3. Fetal cell migration into maternal skin
Fetal cells are known to migrate into different areas of the mother's body, which include the skin and heart during pregnancy. According to research, although this process provides protective benefits against illnesses, maternal skin may consider fetal cells as foreign invaders, which can trigger an immune response and cause a PUPPP rash.
This fetal cell migration is often observed in mothers who are having a baby boy. Male DNA was detected in the PUPPP rash of around 60-70 percent of mothers who were carrying boys.
The doctor would be able to diagnose PUPPP by carrying out a skin examination. Most of the time, further testing is not required. However, your healthcare provider may need to rule out other skin conditions, such as scabies or fungal infection.
To rule out other infections, the following blood tests may be carried out:
- Liver function test
- Serum cortisol
- Complete blood count (CBC)
- Serum human choriogonadotropin or HCG
There are some women who are more prone to developing a PUPPP rash than others.

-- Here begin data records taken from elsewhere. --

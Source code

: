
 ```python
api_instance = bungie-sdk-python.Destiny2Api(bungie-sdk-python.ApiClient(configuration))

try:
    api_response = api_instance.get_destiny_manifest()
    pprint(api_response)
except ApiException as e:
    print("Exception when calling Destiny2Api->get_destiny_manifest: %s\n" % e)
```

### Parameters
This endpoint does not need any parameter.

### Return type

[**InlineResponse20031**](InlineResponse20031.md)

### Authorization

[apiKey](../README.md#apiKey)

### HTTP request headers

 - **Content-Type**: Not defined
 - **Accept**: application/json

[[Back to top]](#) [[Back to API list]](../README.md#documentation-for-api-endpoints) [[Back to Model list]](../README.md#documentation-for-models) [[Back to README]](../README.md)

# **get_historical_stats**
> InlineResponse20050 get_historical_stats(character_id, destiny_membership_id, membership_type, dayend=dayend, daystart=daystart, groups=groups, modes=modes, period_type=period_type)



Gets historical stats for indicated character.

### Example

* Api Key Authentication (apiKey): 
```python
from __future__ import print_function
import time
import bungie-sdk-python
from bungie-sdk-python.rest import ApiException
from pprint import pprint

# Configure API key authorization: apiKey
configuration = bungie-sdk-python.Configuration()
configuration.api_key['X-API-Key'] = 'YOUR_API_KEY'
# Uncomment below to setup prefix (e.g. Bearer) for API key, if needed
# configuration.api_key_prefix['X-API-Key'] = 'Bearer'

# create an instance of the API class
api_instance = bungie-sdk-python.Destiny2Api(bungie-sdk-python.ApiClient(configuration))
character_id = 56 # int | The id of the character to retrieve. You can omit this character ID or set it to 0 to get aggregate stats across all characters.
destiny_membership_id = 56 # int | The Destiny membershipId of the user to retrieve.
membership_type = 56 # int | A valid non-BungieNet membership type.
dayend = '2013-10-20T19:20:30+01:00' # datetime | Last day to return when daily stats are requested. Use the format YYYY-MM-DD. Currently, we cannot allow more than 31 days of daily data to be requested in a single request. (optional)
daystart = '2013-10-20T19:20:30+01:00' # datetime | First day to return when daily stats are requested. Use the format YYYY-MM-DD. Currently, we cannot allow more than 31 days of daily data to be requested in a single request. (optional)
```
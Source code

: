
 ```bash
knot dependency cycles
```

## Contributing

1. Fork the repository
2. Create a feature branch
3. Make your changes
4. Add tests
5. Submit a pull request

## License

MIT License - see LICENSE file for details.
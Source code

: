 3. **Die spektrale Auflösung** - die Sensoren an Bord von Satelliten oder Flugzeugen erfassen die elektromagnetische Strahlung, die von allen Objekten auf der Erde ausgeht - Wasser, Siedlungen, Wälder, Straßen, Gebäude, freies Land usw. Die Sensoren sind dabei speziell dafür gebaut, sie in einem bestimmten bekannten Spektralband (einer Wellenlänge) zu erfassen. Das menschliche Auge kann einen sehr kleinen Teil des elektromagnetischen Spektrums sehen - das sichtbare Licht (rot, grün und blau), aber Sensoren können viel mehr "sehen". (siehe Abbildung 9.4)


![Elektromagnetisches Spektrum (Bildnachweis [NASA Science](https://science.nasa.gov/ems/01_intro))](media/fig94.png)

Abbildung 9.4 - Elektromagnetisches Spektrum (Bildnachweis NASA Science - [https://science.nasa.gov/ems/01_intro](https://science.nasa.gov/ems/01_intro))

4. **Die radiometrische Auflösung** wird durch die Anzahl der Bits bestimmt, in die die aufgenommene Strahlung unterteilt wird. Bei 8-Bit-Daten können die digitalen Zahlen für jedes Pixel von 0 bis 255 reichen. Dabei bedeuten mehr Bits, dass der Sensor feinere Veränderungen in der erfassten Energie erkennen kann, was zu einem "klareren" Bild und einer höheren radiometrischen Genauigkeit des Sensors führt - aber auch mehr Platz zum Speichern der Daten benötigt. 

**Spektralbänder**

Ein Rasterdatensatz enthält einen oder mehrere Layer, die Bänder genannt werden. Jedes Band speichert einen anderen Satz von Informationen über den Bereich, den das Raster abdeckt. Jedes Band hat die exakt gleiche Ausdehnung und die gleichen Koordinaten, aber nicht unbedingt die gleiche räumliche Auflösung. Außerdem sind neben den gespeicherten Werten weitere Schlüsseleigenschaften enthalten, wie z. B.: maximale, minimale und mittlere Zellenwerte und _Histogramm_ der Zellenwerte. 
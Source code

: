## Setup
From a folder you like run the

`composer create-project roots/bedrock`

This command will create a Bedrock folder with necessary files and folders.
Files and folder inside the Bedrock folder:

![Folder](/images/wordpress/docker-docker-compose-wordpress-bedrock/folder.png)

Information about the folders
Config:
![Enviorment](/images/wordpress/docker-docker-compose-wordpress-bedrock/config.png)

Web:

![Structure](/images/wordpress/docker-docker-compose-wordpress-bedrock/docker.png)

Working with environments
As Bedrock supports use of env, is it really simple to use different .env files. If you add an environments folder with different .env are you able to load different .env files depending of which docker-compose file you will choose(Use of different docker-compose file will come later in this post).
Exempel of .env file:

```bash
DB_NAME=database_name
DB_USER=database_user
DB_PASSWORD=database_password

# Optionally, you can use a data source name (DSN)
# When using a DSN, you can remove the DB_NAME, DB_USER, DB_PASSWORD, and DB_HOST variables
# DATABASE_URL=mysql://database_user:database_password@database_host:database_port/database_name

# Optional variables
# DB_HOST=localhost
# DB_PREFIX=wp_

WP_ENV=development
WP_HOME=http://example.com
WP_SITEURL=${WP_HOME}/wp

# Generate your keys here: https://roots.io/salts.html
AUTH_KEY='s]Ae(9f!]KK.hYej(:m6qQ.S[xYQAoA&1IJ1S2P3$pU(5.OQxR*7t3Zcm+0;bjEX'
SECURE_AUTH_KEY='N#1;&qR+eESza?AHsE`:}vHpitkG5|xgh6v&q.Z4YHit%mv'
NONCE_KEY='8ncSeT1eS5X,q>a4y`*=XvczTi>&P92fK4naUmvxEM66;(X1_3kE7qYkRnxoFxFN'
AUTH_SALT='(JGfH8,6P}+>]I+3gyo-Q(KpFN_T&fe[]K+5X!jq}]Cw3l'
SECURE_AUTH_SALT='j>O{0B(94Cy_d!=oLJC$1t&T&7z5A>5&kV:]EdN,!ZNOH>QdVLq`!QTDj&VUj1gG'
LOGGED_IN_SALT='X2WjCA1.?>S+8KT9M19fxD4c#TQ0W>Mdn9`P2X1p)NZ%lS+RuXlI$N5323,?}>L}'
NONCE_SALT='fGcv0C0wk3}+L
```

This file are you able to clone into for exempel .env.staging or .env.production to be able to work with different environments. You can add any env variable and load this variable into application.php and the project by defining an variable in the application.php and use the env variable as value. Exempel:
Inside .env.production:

The risk factors may include:
- Pregnant for the first time
- Having a baby boy
- Being Caucasian
- Gestational hypertension
- Multiple pregnancies
- Excessive weight gain during pregnancy
Regardless of the above risk factors, there are still some women who develop this rash.
Childbirth is the ultimate cure for PUPPP. A PUPPP rash usually goes away around 1-2 weeks after giving birth. However, some women report that PUPPP persists even after a few weeks after delivery. While waiting for labor and childbirth, the symptoms can be managed using the following remedies:
- Use moisturizers: You can use moisturizers to relieve skin itching and discomfort. However, it is important to avoid moisturizers that have harsh ingredients or products that do not have baby-friendly ingredients, such as retinol, salicylic acid, vitamin A, tropic acid, and retinyl palmitate.
- Topical steroids: Although there are creams that are safe to use during pregnancy, such as 1 percent hydrocortisone cream to relieve skin itching, it is recommended to consult your doctor before applying any steroid-containing creams. Your healthcare provider might prescribe stronger topical steroids depending on your skin condition.
- Take itch-relieving baths: Taking a bath using baking soda or oatmeal can help ease the itching due to PUPPP. A cool wet compress may also help relieve the itching. As much as possible, do not scratch the rash to avoid worsening the symptoms. Your healthcare provider might also prescribe oral steroids to help ease the pain and itching. However, oral steroids are only prescribed to pregnant women with severe PUPPP symptoms, such as extreme itching and discomfort.
- Taking antihistamines: Antihistamines are drugs that can help relieve symptoms of allergies including itching. However, always consult your doctor before taking any antihistamines. The antihistamines that are considered safe during pregnancy are cetirizine (Zyrtec) and diphenhydramine (Benadryl).
Since the exact cause of PUPPP still remains unknown, there is also no guaranteed way to prevent its development. However, pregnant women can make better and healthier choices to help reduce or prevent their chances of developing the condition.
Mothers who have PUPPP may give birth to babies with a milder form of the rash. However, the rash does not in any way cause any complications for both the mother and baby. After having a PUPPP rash, there are chances of not having the rash in future pregnancies. However, a milder rash could still develop if women with a previous PUPPP rash become pregnant again.